Strait Blockade: Buffer Inventories Depleted, Physical Shock Looms
The market's core fear is evolving from "potential future oil shortages" to "actual current oil shortages."
In the initial weeks following the outbreak of the US-Iran conflict, vessels that had departed from the Persian Gulf before the escalation had completed their loading and set sail. These shipments provided some buffer for the market. According to Ole Hansen, Head of Commodity Strategy at Saxo Bank:
"Most of the tankers that departed from the Persian Gulf before the escalation had completed their voyages and unloading. As new supply is limited, the buffer that initially suppressed oil price surges is rapidly depleting."
Notably, the spot prices of Middle Eastern oil are already significantly higher than financial benchmarks like Brent or WTI. This spread is seen as a precursor to physical supply shortages spreading to other parts of the world, raising investor vigilance.
According to a previous article published by Wallstreetcn, the blockade of the Strait of Hormuz is triggering a "from East to West" oil shockwave: Asian inventories are nearing their limit, the Philippines has declared an energy state of emergency; Africa faces pressure in early April, and Europe in mid-April.
This means the "slow upward grinding mill" of oil prices is still turning. Macnamara stated, "As the actual situation gradually replaces headline effects, oil prices are slowly but steadily climbing."
Behind Five Consecutive Drops: Fear Has Not Peaked
Technically, the situation for the three major indices is already quite severe.
The S&P 500 index has fallen for five consecutive weeks, marking the longest losing streak since the Russia-Ukraine conflict impacted global markets in 2022, with a cumulative decline of 7.4% in March. The Dow Jones index plunged 1.7% or 793 points on Friday alone, officially entering correction territory; the Nasdaq index fell 2.1% on Friday, having confirmed its entry into correction the previous day.

Sentiment indicators are also sounding alarms. The Cboe Volatility Index (VIX) rose above 31 on Friday, well above its long-term average of around 20. According to Citadel Securities data, demand for put options on further declines in the S&P 500 has surged, with the "skew" indicator measuring market asymmetry rising to its highest range in nearly five years.

Carol Schleif, Chief Market Strategist at BMO Wealth Management, stated, "From a psychological perspective, this war of attrition is exhausting, and the market is struggling to digest a crisis that was expected to end quickly."
Alamariu described the current market state more bluntly: "The peak of fear has not yet arrived. Fear, by definition, is irrational, and the market doesn't know how to price it."

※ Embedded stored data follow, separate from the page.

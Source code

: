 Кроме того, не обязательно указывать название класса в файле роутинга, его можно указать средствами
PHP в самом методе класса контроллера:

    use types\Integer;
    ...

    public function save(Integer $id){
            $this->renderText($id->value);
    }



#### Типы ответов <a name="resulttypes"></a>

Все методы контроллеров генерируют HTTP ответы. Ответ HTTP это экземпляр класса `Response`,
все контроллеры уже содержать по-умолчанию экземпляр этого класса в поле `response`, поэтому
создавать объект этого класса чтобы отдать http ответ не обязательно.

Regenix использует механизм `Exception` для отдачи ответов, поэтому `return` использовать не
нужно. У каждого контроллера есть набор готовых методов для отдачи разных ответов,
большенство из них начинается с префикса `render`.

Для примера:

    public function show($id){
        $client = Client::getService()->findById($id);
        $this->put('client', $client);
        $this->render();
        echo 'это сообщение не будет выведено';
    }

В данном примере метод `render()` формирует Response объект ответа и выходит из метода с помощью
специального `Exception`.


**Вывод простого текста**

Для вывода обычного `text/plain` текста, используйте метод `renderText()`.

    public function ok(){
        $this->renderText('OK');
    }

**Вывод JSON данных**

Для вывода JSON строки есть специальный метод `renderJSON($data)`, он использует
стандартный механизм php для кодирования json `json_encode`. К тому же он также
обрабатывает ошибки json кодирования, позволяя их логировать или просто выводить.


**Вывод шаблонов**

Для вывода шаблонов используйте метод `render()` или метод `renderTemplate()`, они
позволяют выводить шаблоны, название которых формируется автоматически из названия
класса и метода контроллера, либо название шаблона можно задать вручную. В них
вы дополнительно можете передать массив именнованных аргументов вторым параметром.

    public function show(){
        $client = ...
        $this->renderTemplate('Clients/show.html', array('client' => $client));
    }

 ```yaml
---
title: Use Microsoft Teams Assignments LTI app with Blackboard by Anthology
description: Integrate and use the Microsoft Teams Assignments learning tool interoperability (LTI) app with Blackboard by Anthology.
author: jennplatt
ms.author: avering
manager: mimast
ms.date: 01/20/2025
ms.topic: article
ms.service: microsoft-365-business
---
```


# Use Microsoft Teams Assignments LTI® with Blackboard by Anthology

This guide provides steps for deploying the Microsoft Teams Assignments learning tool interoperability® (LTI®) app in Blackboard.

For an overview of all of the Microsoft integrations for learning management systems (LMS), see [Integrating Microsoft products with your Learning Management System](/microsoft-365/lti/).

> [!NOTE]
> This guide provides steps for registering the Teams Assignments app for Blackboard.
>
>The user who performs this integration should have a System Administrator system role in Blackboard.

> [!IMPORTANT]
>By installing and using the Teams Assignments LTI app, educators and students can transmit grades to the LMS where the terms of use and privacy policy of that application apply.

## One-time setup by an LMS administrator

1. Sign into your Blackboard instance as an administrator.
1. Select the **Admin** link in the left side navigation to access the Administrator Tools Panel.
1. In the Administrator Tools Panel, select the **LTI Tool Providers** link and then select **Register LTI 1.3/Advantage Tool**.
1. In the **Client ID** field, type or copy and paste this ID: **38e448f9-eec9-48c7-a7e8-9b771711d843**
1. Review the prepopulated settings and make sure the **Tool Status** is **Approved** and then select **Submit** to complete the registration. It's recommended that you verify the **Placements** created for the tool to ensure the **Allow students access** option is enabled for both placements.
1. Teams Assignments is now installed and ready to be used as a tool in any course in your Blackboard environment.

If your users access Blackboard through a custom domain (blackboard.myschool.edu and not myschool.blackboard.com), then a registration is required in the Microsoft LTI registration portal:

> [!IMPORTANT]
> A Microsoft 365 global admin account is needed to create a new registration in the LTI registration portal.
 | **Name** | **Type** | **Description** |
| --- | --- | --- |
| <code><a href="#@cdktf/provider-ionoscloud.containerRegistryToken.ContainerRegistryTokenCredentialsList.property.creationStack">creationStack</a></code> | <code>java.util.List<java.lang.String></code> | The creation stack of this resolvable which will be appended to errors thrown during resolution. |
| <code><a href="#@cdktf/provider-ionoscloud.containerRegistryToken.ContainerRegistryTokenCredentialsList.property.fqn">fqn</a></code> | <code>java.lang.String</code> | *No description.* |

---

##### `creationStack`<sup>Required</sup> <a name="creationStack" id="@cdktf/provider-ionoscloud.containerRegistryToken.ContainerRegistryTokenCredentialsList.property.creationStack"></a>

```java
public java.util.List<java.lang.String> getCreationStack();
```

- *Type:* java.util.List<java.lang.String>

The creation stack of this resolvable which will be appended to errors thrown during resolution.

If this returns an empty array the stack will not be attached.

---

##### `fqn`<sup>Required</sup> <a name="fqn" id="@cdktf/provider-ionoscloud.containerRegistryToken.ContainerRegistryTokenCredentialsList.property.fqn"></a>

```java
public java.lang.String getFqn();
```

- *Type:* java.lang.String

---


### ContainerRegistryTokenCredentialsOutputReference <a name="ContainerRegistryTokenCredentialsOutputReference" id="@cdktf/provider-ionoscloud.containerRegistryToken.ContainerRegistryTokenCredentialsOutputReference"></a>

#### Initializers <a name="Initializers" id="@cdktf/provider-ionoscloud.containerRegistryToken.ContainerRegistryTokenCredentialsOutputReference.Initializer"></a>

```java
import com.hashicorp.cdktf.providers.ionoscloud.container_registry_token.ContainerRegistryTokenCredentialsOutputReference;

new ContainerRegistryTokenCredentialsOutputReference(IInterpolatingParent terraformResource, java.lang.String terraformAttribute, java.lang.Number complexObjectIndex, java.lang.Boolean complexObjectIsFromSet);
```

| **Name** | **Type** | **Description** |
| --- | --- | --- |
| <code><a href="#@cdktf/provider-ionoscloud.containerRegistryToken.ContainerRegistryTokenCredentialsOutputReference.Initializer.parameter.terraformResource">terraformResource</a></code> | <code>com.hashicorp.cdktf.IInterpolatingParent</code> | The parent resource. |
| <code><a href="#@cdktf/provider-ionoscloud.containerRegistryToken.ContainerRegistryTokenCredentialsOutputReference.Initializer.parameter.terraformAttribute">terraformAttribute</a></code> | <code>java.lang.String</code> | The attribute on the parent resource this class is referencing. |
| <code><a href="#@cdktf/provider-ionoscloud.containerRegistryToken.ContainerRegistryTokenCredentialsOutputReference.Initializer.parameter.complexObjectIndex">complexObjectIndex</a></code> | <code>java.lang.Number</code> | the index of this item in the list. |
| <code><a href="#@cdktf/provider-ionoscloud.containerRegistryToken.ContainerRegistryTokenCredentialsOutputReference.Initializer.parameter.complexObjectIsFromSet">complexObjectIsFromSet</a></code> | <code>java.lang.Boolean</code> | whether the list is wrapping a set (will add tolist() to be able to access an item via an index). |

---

Macro Transmission: Inflation Expectations Rise, Rate Cut Expectations Recede
The continuous rise in energy prices is transmitting to the macro economy through multiple channels. Wall Street has generally revised inflation expectations upward and reduced its bets on Federal Reserve rate cuts this year.
Mark Hackett, Chief Market Strategist at Nationwide, stated that although the US economy's fundamentals remain solid for now, "if the conflict cannot be clearly resolved and the energy market cannot stabilize, it is difficult for the market to see sustained gains."
Barclays analysts also warned, "Meanwhile, the war continues, and the longer the oil price shock lasts, the more severe the stagflationary shock will be." Currently, Iran shows no signs of rushing to compromise, Israel has intensified its airstrikes, and the US is reportedly sending more troops to the region.
BMO's Schleif summarized the market's demands: "The market wants to see a framework for stability in the Middle East and the reopening of the Strait of Hormuz for critical tanker transport. The market wants to get out of this predicament."